I didn’t know him terribly well, because I was quite mousey back then. He built a territory, competed for funding, space and resources, and stuck up for himself in the face of Management just like anybody else, but somehow I never heard anybody say a word against him. The only snippy words we ever exchanged was when I offered to take his ailing cheeseplant into my care (he should have taken me up on that). And there was the time we failed to stop him painting his office a certain shade of pink.
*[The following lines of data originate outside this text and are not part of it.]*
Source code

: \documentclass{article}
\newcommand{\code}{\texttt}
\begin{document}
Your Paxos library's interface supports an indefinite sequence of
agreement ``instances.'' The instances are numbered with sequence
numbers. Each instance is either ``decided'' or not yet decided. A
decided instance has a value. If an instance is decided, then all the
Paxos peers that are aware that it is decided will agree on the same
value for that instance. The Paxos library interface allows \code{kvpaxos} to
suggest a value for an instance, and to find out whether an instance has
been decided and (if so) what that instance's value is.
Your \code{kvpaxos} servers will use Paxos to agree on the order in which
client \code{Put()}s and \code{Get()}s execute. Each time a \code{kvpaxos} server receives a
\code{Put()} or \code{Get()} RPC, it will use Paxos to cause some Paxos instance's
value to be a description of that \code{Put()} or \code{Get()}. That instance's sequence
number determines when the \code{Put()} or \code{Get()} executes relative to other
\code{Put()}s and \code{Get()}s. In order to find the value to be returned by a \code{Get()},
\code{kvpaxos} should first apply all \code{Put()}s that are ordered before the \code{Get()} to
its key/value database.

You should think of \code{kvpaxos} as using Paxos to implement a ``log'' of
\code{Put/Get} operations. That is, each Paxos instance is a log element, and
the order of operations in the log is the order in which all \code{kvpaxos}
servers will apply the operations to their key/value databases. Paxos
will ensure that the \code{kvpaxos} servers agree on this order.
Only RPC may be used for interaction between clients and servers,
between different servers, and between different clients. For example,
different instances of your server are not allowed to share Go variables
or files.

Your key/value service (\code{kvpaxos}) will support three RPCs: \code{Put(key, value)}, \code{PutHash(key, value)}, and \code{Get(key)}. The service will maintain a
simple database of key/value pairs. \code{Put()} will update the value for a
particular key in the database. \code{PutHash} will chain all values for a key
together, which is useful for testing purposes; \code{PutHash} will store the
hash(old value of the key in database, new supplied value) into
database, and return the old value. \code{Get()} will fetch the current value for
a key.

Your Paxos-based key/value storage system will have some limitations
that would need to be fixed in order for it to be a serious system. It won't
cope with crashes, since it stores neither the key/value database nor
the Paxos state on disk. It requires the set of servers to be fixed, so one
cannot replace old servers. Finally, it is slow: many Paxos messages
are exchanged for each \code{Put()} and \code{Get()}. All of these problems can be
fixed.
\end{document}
Although pink was his favourite colour he was colour-blind, his room would catch the afternoon sun and by about 3pm his room would be emanating reflected pink light like a red dwarf. We worked in a hospital – everything else was magnolia. Not everything actually – his secretary, also colour-blind, had chosen pistachio for the reception.

Unless I’m mistaken he’d be nearly 54. Obit in the BMJ (they’re right – working with him was fun).

Mementos – a washbag from the Karolinska Institute and a porcelain saki cup and everything I brought back from my conference trips.